*DESCRIPTION OF THE TASK*. Go through the lines below and copy any that hold the string "projet".

Items listed in a dataset:
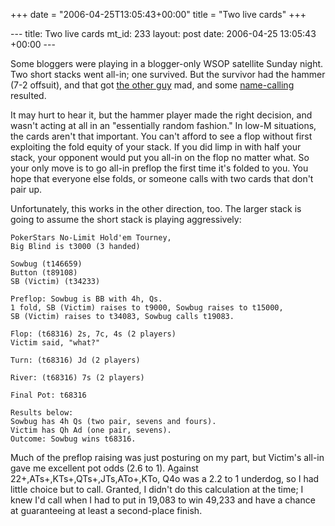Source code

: +++
date = "2006-04-25T13:05:43+00:00"
title = "Two live cards"
+++

\--- title: Two live cards mt_id: 233 layout: post date: 2006-04-25 13:05:43
+00:00 \---

Some bloggers were playing in a blogger-only WSOP satellite Sunday night. Two
short stacks went all-in; one survived. But the survivor had the hammer (7-2
offsuit), and that got [the other guy](http://biggestron.com/?p=118) mad, and
some [name-calling](http://sirfwalgman.blogspot.com/2006/04/get-over-it.html)
resulted.

It may hurt to hear it, but the hammer player made the right decision, and
wasn't acting at all in an "essentially random fashion." In low-M situations,
the cards aren't that important. You can't afford to see a flop without first
exploiting the fold equity of your stack. If you did limp in with half your
stack, your opponent would put you all-in on the flop no matter what. So your
only move is to go all-in preflop the first time it's folded to you. You hope
that everyone else folds, or someone calls with two cards that don't pair up.

Unfortunately, this works in the other direction, too. The larger stack is
going to assume the short stack is playing aggressively:

    
    
    PokerStars No-Limit Hold'em Tourney,
    Big Blind is t3000 (3 handed)
    
    Sowbug (t146659)
    Button (t89108)
    SB (Victim) (t34233)
    
    Preflop: Sowbug is BB with 4h, Qs.    
    1 fold, SB (Victim) raises to t9000, Sowbug raises to t15000,
    SB (Victim) raises to t34083, Sowbug calls t19083.
    
    Flop: (t68316) 2s, 7c, 4s (2 players)
    Victim said, "what?"
    
    Turn: (t68316) Jd (2 players)
    
    River: (t68316) 7s (2 players)
    
    Final Pot: t68316
    
    Results below:  
    Sowbug has 4h Qs (two pair, sevens and fours).  
    Victim has Qh Ad (one pair, sevens).  
    Outcome: Sowbug wins t68316.
    

Much of the preflop raising was just posturing on my part, but Victim's all-in
gave me excellent pot odds (2.6 to 1). Against
22+,ATs+,KTs+,QTs+,JTs,ATo+,KTo, Q4o was a 2.2 to 1 underdog, so I had little
choice but to call. Granted, I didn't do this calculation at the time; I knew
I'd call when I had to put in 19,083 to win 49,233 and have a chance at
guaranteeing at least a second-place finish.

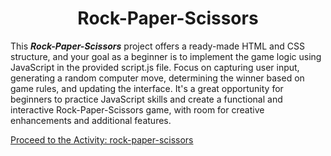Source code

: **<h1 align=center> Rock-Paper-Scissors </h1>**

This ***Rock-Paper-Scissors*** project offers a ready-made HTML and CSS structure, and your goal as a beginner is to implement the game logic using JavaScript in the provided script.js file. Focus on capturing user input, generating a random computer move, determining the winner based on game rules, and updating the interface. It's a great opportunity for beginners to practice JavaScript skills and create a functional and interactive Rock-Paper-Scissors game, with room for creative enhancements and additional features.

[Proceed to the Activity: rock-paper-scissors](../../projects/03-rock-paper-scissors/)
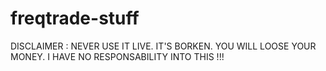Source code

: # freqtrade-stuff

DISCLAIMER : NEVER USE IT LIVE. IT'S BORKEN. YOU WILL LOOSE YOUR MONEY. I HAVE NO RESPONSABILITY INTO THIS !!!
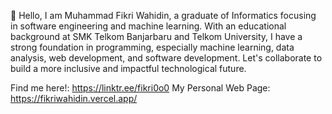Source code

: 👋 Hello, I am Muhammad Fikri Wahidin, a graduate of Informatics focusing in software engineering and machine learning. With an educational background at SMK Telkom Banjarbaru and Telkom University, I have a strong foundation in programming, especially machine learning, data analysis, web development, and software development. Let's collaborate to build a more inclusive and impactful technological future.

Find me here!: https://linktr.ee/fikri0o0
My Personal Web Page: https://fikriwahidin.vercel.app/

<!---
Fikri645/Fikri645 is a ✨ special ✨ repository because its `README.md` (this file) appears on your GitHub profile.
You can click the Preview link to take a look at your changes.
--->
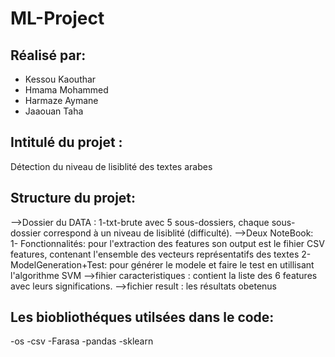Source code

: # ML-Project
## Réalisé par:
- Kessou Kaouthar
- Hmama Mohammed
- Harmaze Aymane
- Jaaouan Taha

## Intitulé du projet :
Détection du niveau de lisiblité des textes arabes

## Structure du projet: 
-->Dossier du DATA :  1-txt-brute avec 5 sous-dossiers, chaque sous-dossier correspond à un niveau de lisiblité (difficulté).
-->Deux NoteBook:  
1- Fonctionnalités: pour l'extraction des features son output est le fihier CSV features, contenant l'ensemble des vecteurs représentatifs des textes
2- ModelGeneration+Test: pour générer le modele et faire le test en utillisant l'algorithme SVM
-->fihier caracteristiques : contient la liste des 6 features avec leurs significations.
-->fichier result : les résultats obetenus

## Les biobliothéques utilsées dans le code:
-os
-csv
-Farasa
-pandas
-sklearn
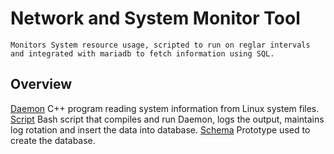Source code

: # Network and System Monitor Tool
    Monitors System resource usage, scripted to run on reglar intervals and integrated with mariadb to fetch information using SQL.


## Overview

[Daemon](./src/daemon.cpp)
        C++ program reading system information from Linux system files.
[Script](./scripts/script.sh)
        Bash script that compiles and run Daemon, logs the output, maintains log rotation and insert the data into database.
[Schema](./sq/schema.sql)
        Prototype used to create the database.

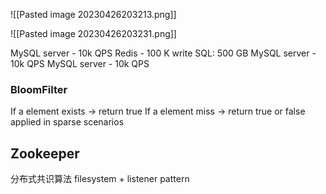
![[Pasted image 20230426203213.png]]

![[Pasted image 20230426203231.png]]


MySQL server - 10k QPS
Redis - 100 K write
SQL: 500 GB
MySQL server - 10k QPS
MySQL server - 10k QPS
### BloomFilter
If a element exists -> return true
If a element miss -> return true or false
applied in sparse scenarios


## Zookeeper
分布式共识算法
filesystem + listener pattern
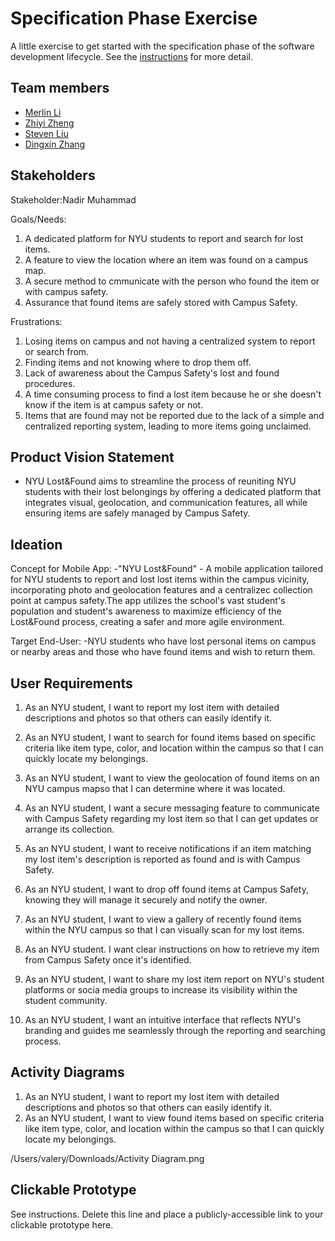 # Specification Phase Exercise

A little exercise to get started with the specification phase of the software development lifecycle. See the [instructions](instructions.md) for more detail.

## Team members

- [Merlin Li](https://github.com/wwxihan2)
- [Zhiyi Zheng](https://github.com/Val001z)
- [Steven Liu](https://github.com/stevenkhl446)
- [Dingxin Zhang](https://github.com/harley-bulbasaur)
  
## Stakeholders

Stakeholder:Nadir Muhammad

Goals/Needs:
1. A dedicated platform for NYU students to report and search for lost items.
2. A feature to view the location where an item was found on a campus map.
3. A secure method to cmmunicate with the person who found the item or with
   campus safety.
4. Assurance that found items are safely stored with Campus Safety.

Frustrations:
1. Losing items on campus and not having a centralized system to report or search from.
2. Finding items and not knowing where to drop them off.
3. Lack of awareness about the Campus Safety's lost and found procedures.
4. A time consuming process to find a lost item because he or she doesn't know
   if the item is at campus safety or not.
5. Items that are found may not be reported due to the lack of a simple and centralized
   reporting system, leading to more items going unclaimed.
 
## Product Vision Statement
 - NYU Lost&Found aims to streamline the process of reuniting NYU students with their lost
   belongings by offering a dedicated platform that integrates visual, geolocation, and
   communication features, all while ensuring items are safely managed by Campus Safety.

## Ideation
Concept for Mobile App:
-"NYU Lost&Found" - A mobile application tailored for NYU students to report and lost lost items within the campus
vicinity, incorporating photo and geolocation features and a centralizec collection point at campus safety.The app
utilizes the school's vast student's population and student's awareness to maximize efficiency of the Lost&Found
process, creating a safer and more agile environment. 

Target End-User:
-NYU students who have lost personal items on campus or nearby areas and those who have found items and wish to return them.

## User Requirements

1. As an NYU student, I want to report my lost item with detailed descriptions and photos so that others can easily identify it.

2. As an NYU student, I want to search for found items based on specific criteria like item type, color, and location within the campus so that I can quickly locate my belongings.

3. As an NYU student, I want to view the geolocation of found items on an NYU campus mapso that I can determine where it was located.

4. As an NYU student, I want a secure messaging feature to communicate with Campus Safety regarding my lost item so that I can get updates or arrange its collection.

5. As an NYU student, I want to receive notifications if an item matching my lost item's description is reported as found and is with Campus Safety.

6. As an NYU student, I want to drop off found items at Campus Safety, knowing they will manage it securely and notify the owner.

7. As an NYU student, I want to view a gallery of recently found items within the NYU campus so that I can visually scan for my lost items.

8.  As an NYU student. I want clear instructions on how to retrieve my item from Campus Safety once it's identified.

9. As an NYU student, l want to share my lost item report on NYU's student platforms or socia media groups to increase its visibility within the student community.

10. As an NYU student, I want an intuitive interface that reflects NYU's branding and guides me seamlessly through the reporting and searching process.

## Activity Diagrams

1. As an NYU student, I want to report my lost item with detailed descriptions and photos so that others can easily identify it.
2. As an NYU student, I want to view found items based on specific criteria like item type, color, and location within the campus so that I can quickly locate my belongings.

/Users/valery/Downloads/Activity Diagram.png

## Clickable Prototype

See instructions. Delete this line and place a publicly-accessible link to your clickable prototype here.
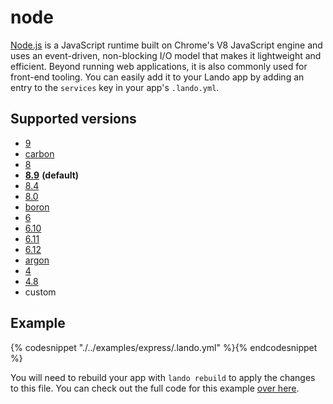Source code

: node
====

[Node.js](https://nodejs.org/en/) is a JavaScript runtime built on Chrome's V8 JavaScript engine and uses an event-driven, non-blocking I/O model that makes it lightweight and efficient. Beyond running web applications, it is also commonly used for front-end tooling. You can easily add it to your Lando app by adding an entry to the `services` key in your app's `.lando.yml`.

Supported versions
------------------

*   [9](https://hub.docker.com/r/_/node/)
*   [carbon](https://hub.docker.com/r/_/node/)
*   [8](https://hub.docker.com/r/_/node/)
*   **[8.9](https://hub.docker.com/r/_/node/)** **(default)**
*   [8.4](https://hub.docker.com/r/_/node/)
*   [8.0](https://hub.docker.com/r/_/node/)
*   [boron](https://hub.docker.com/r/_/node/)
*   [6](https://hub.docker.com/r/_/node/)
*   [6.10](https://hub.docker.com/r/_/node/)
*   [6.11](https://hub.docker.com/r/_/node/)
*   [6.12](https://hub.docker.com/r/_/node/)
*   [argon](https://hub.docker.com/r/_/node/)
*   [4](https://hub.docker.com/r/_/node/)
*   [4.8](https://hub.docker.com/r/_/node/)
*   custom

Example
-------

{% codesnippet "./../examples/express/.lando.yml" %}{% endcodesnippet %}

You will need to rebuild your app with `lando rebuild` to apply the changes to this file. You can check out the full code for this example [over here](https://github.com/lando/lando/tree/master/examples/express).

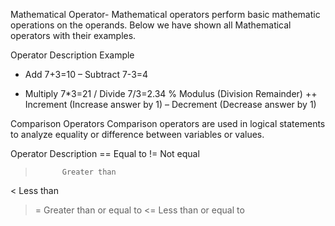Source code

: <!-- Q-1----------------------------------------------- -->

Mathematical Operator-
Mathematical operators perform basic mathematic operations on the operands. Below we have shown all Mathematical operators with their examples.

Operator	Description	Example
+	Add	7+3=10
–	Subtract	7-3=4
*	Multiply	7*3=21
/	Divide	7/3=2.34
%	Modulus (Division Remainder)
++	Increment (Increase answer by 1)
– 	Decrement (Decrease answer by 1)	

<!-- Q-2------------------------------------------------------- -->

Comparison Operators
Comparison operators are used in logical statements to analyze equality or difference between variables or values.

Operator	Description
==	        Equal to
!=	        Not equal
>	        Greater than
<	        Less than
>=	        Greater than or equal to
<=	        Less than or equal to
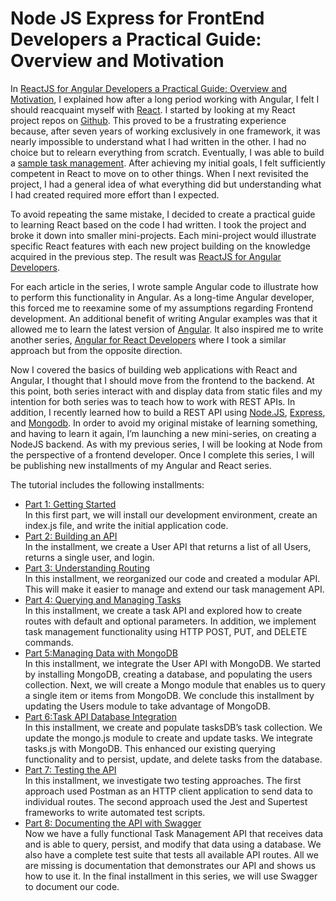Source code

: # **Node JS Express for FrontEnd Developers a Practical Guide: Overview and Motivation**

In [ReactJS for Angular Developers a Practical Guide: Overview and Motivation](https://www.linkedin.com/pulse/reactjs-angular-developers-practical-guide-overview-motivation-gold-vybqf/?trackingId=FkPkAKqXQCyXJjE6%2Fuh40g%3D%3D), I explained how after a long period working with Angular, I felt I should reacquaint myself with [React](https://react.dev/). I started by looking at my React project repos on [Github](https://github.com/trider). This proved to be a frustrating experience because, after seven years of working exclusively in one framework, it was nearly impossible to understand what I had written in the other. I had no choice but to relearn everything from scratch. Eventually, I was able to build a [sample task management](https://github.com/trider/react-task-manager). After achieving my initial goals, I felt sufficiently competent in React to move on to other things. When I next revisited the project, I had a general idea of what everything did but understanding what I had created required more effort than I expected.

To avoid repeating the same mistake, I decided to create a practical guide to learning React based on the code I had written. I took the project and broke it down into smaller mini-projects. Each mini-project would illustrate specific React features with each new project building on the knowledge acquired in the previous step. The result was [ReactJS for Angular Developers](https://github.com/trider/react-task-tutorial).

For each article in the series, I wrote sample Angular code to illustrate how to perform this functionality in Angular. As a long-time Angular developer, this forced me to reexamine some of my assumptions regarding Frontend development. An additional benefit of writing Angular examples was that it allowed me to learn the latest version of [Angular](https://angular.dev/overview). It also inspired me to write another series, [Angular for React Developers](http://ng-task-tutorial) where I took a similar approach but from the opposite direction.

Now I covered the basics of building web applications with React and Angular, I thought that I should move from the frontend to the backend. At this point, both series interact with and display data from static files and my intention for both series was to teach how to work with REST APIs. In addition, I recently learned how to build a REST API using [Node.JS](http://Node.JS), [Express](https://expressjs.com/), and [Mongodb](https://www.mongodb.com/). In order to avoid my original mistake of learning something, and having to learn it again, I’m launching a new mini-series, on creating a NodeJS backend. As with my previous series, I will be looking at Node from the perspective of a frontend developer. Once I complete this series, I will be publishing new installments of my Angular and React series.

The tutorial includes the following installments:

* [Part 1: Getting Started](https://github.com/trider/node-task-api-tutorial/tree/main/node-task-api-part-01 "ng-task-api-part-01")<br/>In this first part, we will install our development environment, create an index.js file, and write the initial application code.
* [Part 2: Building an API](https://github.com/trider/node-task-api-tutorial/tree/main/node-task-api-part-02 "ng-task-api-part-02")<br/>In the installment, we create a User API that returns a list of all Users, returns a single user, and login.
* [Part 3: Understanding Routing](https://github.com/trider/node-task-api-tutorial/tree/main/node-task-api-part-03 "ng-task-api-part-03")<br/>In this installment, we reorganized our code and created a modular API. This will make it easier to manage and extend our task management API.
* [Part 4: Querying and Managing Tasks](https://github.com/trider/node-task-api-tutorial/tree/main/node-task-api-part-04 "ng-task-api-part-04")<br/>In this installment, we create a task API and explored how to create routes with default and optional parameters. In addition, we implement task management functionality using HTTP POST, PUT, and DELETE commands.
* [Part 5:Managing Data with MongoDB](https://github.com/trider/node-task-api-tutorial/tree/main/node-task-api-part-05 "ng-task-api-part-05")<br/>In this installment, we integrate the User API with MongoDB. We started by installing MongoDB, creating a database, and populating the users collection. Next, we will create a Mongo module that enables us to query a single item or items from MongoDB. We conclude this installment by updating the Users module to take advantage of MongoDB.
* [Part 6:Task API Database Integration](https://github.com/trider/node-task-api-tutorial/tree/main/node-task-api-part-06 "ng-task-api-part-06")<br/>In this installment, we create and populate tasksDB’s task collection. We update the mongo.js module to create and update tasks. We integrate tasks.js with MongoDB. This enhanced our existing querying functionality and to persist, update, and delete tasks from the database.
* [Part 7: Testing the API](https://github.com/trider/node-task-api-tutorial/tree/main/node-task-api-part-07 "ng-task-api-part-07")<br/>In this installment, we investigate two testing approaches. The first approach used Postman as an HTTP client application to send data to individual routes. The second approach used the Jest and Supertest frameworks to write automated test scripts.
* [Part 8: Documenting the API with Swagger](https://github.com/trider/node-task-api-tutorial/tree/main/node-task-api-part-08 "ng-task-api-part-08")<br/>Now we have a fully functional Task Management API that receives data and is able to query, persist, and modify that data using a database. We also have a complete test suite that tests all available API routes. All we are missing is documentation that demonstrates our API and shows us how to use it. In the final installment in this series, we will use Swagger to document our code.
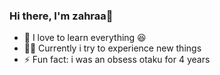 ### Hi there, I'm zahraa👋

- 🌱 I love to learn everything 😆
- 👨‍🏫 Currently i try to experience new things
- ⚡ Fun fact: i was an obsess otaku for 4 years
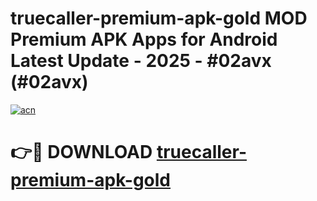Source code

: # truecaller-premium-apk-gold MOD Premium APK Apps for Android Latest Update - 2025 - #02avx (#02avx)

[![acn](https://github.com/user-attachments/assets/0f9c940e-d8b0-45ae-aac7-cd30a18b3e1c)](https://app.mediaupload.pro?title=truecaller-premium-apk-gold&ref=14F)

# 👉🔴 DOWNLOAD [truecaller-premium-apk-gold](https://app.mediaupload.pro?title=truecaller-premium-apk-gold&ref=14F)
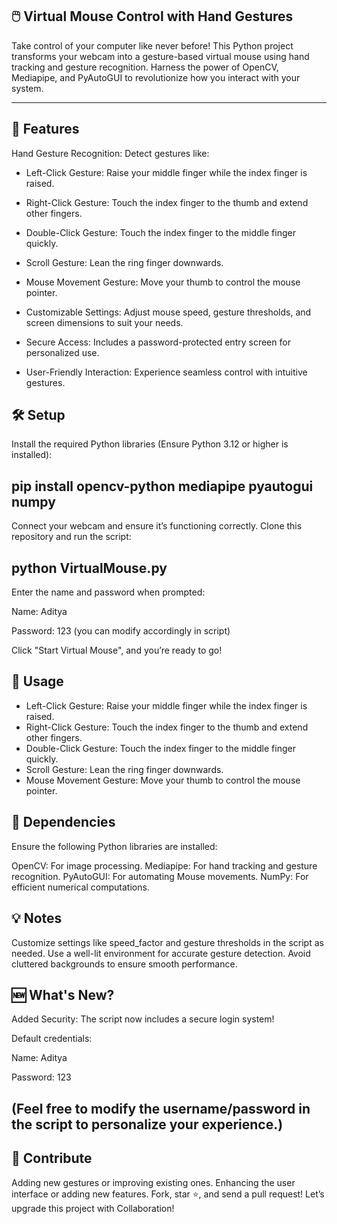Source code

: 
🖱️ Virtual Mouse Control with Hand Gestures
--------------------------------------------------------------------------------------------------------------------------------------------------------------------------------
Take control of your computer like never before! This Python project transforms your webcam into a gesture-based virtual mouse using hand tracking and gesture recognition. Harness the power of OpenCV, Mediapipe, and PyAutoGUI to revolutionize how you interact with your system.

_______________________________________________________________________________________________________________________________________________________________________________

🌟 Features
-------------------------------------------------------------------------------------------------------------------------------------------------------------------------------
Hand Gesture Recognition: Detect gestures like:

- Left-Click Gesture: Raise your middle finger while the index finger is raised.
- Right-Click Gesture: Touch the index finger to the thumb and extend other fingers.
- Double-Click Gesture: Touch the index finger to the middle finger quickly.
- Scroll Gesture: Lean the ring finger downwards.
- Mouse Movement Gesture: Move your thumb to control the mouse pointer.

- Customizable Settings: Adjust mouse speed, gesture thresholds, and screen dimensions to suit your needs.
- Secure Access: Includes a password-protected entry screen for personalized use.
- User-Friendly Interaction: Experience seamless control with intuitive gestures.

🛠️ Setup
-------------------------------------------------------------------------------------------------------------------------------------------------------------------------------
Install the required Python libraries (Ensure Python 3.12 or higher is installed):


pip install opencv-python mediapipe pyautogui numpy    
----------------------------------------------------

Connect your webcam and ensure it’s functioning correctly.
Clone this repository and run the script:

python VirtualMouse.py                
----------------------------------------------------
Enter the name and password when prompted:

Name: Aditya

Password: 123 (you can modify accordingly in script)

Click "Start Virtual Mouse", and you’re ready to go!

🎥 Usage
--------------------------------------------------------------------------------------------------------------------------------------------------------------------------------
- Left-Click Gesture: Raise your middle finger while the index finger is raised.
- Right-Click Gesture: Touch the index finger to the thumb and extend other fingers.
- Double-Click Gesture: Touch the index finger to the middle finger quickly.
- Scroll Gesture: Lean the ring finger downwards.
- Mouse Movement Gesture: Move your thumb to control the mouse pointer.

🧰 Dependencies
--------------------------------------------------------------------------------------------------------------------------------------------------------------------------------
Ensure the following Python libraries are installed:

  OpenCV: For image processing.
  Mediapipe: For hand tracking and gesture recognition.
  PyAutoGUI: For automating Mouse movements.
  NumPy: For efficient numerical computations.

💡 Notes
--------------------------------------------------------------------------------------------------------------------------------------------------------------------------------
Customize settings like speed_factor and gesture thresholds in the script as needed.
Use a well-lit environment for accurate gesture detection.
Avoid cluttered backgrounds to ensure smooth performance.


🆕 What's New?
--------------------------------------------------------------------------------------------------------------------------------------------------------------------------------
Added Security: The script now includes a secure login system!

Default credentials:

Name: Aditya

Password: 123

(Feel free to modify the username/password in the script to personalize your experience.)
--------------------------------------------------------------------------------------------------------------------------------------------------------------------------------

🥳 Contribute
--------------------------------------------------------------------------------------------------------------------------------------------------------------------------------
Adding new gestures or improving existing ones.
Enhancing the user interface or adding new features.
Fork, star ⭐, and send a pull request! Let’s upgrade this project with Collaboration!
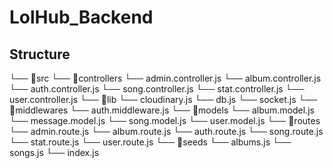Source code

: # LolHub_Backend


## Structure ##

└── 📁src
    └── 📁controllers
        └── admin.controller.js
        └── album.controller.js
        └── auth.controller.js
        └── song.controller.js
        └── stat.controller.js
        └── user.controller.js
    └── 📁lib
        └── cloudinary.js
        └── db.js
        └── socket.js
    └── 📁middlewares
        └── auth.middleware.js
    └── 📁models
        └── album.model.js
        └── message.model.js
        └── song.model.js
        └── user.model.js
    └── 📁routes
        └── admin.route.js
        └── album.route.js
        └── auth.route.js
        └── song.route.js
        └── stat.route.js
        └── user.route.js
    └── 📁seeds
        └── albums.js
        └── songs.js
    └── index.js



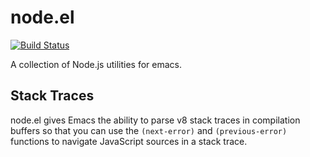 # node.el

[![Build Status](https://travis-ci.org/cowboyd/node.el.svg?branch=master)](https://travis-ci.org/cowboyd/node.el)

A collection of Node.js utilities for emacs.

## Stack Traces

node.el gives Emacs the ability to parse v8 stack traces in compilation buffers
so that you can use the `(next-error)` and `(previous-error)` functions to
navigate JavaScript sources in a stack trace.
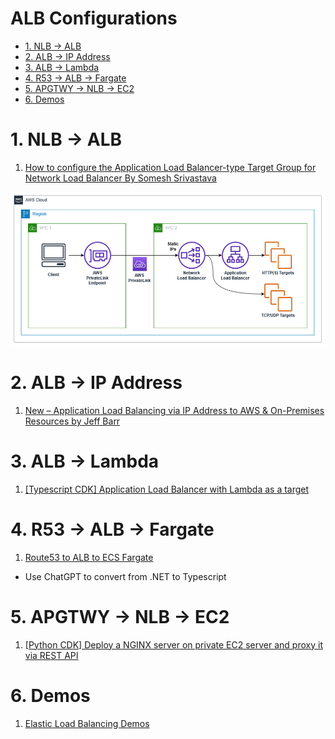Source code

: <h1>ALB Configurations</h1>

<!-- TOC -->

- [1. NLB -> ALB](#1-nlb---alb)
- [2. ALB -> IP Address](#2-alb---ip-address)
- [3. ALB -> Lambda](#3-alb---lambda)
- [4. R53 -> ALB -> Fargate](#4-r53---alb---fargate)
- [5. APGTWY -> NLB -> EC2](#5-apgtwy---nlb---ec2)
- [6. Demos](#6-demos)

<!-- /TOC -->

# 1. NLB -> ALB

1. [How to configure the Application Load Balancer-type Target Group for Network Load Balancer By Somesh Srivastava](https://someshsrivastava1983.medium.com/how-to-configure-the-application-load-balancer-type-target-group-for-network-load-balancer-9b0c39106699)

<img src="./images/privatelink-nlb-alb.png" title="privatelink-nlb-alb.png" width="900"/>

# 2. ALB -> IP Address

1. [New – Application Load Balancing via IP Address to AWS & On-Premises Resources by Jeff Barr ](https://aws.amazon.com/blogs/aws/new-application-load-balancing-via-ip-address-to-aws-on-premises-resources/)

# 3. ALB -> Lambda

1. [[Typescript CDK] Application Load Balancer with Lambda as a target](https://serverlessland.com/patterns/alb-lambda-cdk)

# 4. R53 -> ALB -> Fargate

1. [Route53 to ALB to ECS Fargate](https://serverlessland.com/patterns/route53-alb-fargate-cdk-dotnet)
- Use ChatGPT to convert from .NET to Typescript

# 5. APGTWY -> NLB -> EC2

1. [[Python CDK] Deploy a NGINX server on private EC2 server and proxy it via REST API](https://serverlessland.com/patterns/apigw-ec2)

# 6. Demos

1. [Elastic Load Balancing Demos](https://exampleloadbalancer.com/)


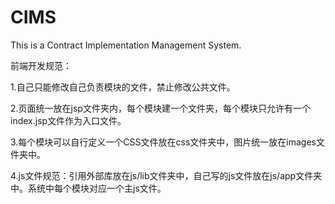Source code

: # CIMS
This is a Contract Implementation Management System.

  前端开发规范：
  
  1.自己只能修改自己负责模块的文件，禁止修改公共文件。
  
  2.页面统一放在jsp文件夹内，每个模块建一个文件夹，每个模块只允许有一个index.jsp文件作为入口文件。
  
  3.每个模块可以自行定义一个CSS文件放在css文件夹中，图片统一放在images文件夹中。
  
  4.js文件规范：引用外部库放在js/lib文件夹中，自己写的js文件放在js/app文件夹中。系统中每个模块对应一个主js文件。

*EXERCISE RESPONSE*.
## Intitulé du projet :
## Structure du projet: 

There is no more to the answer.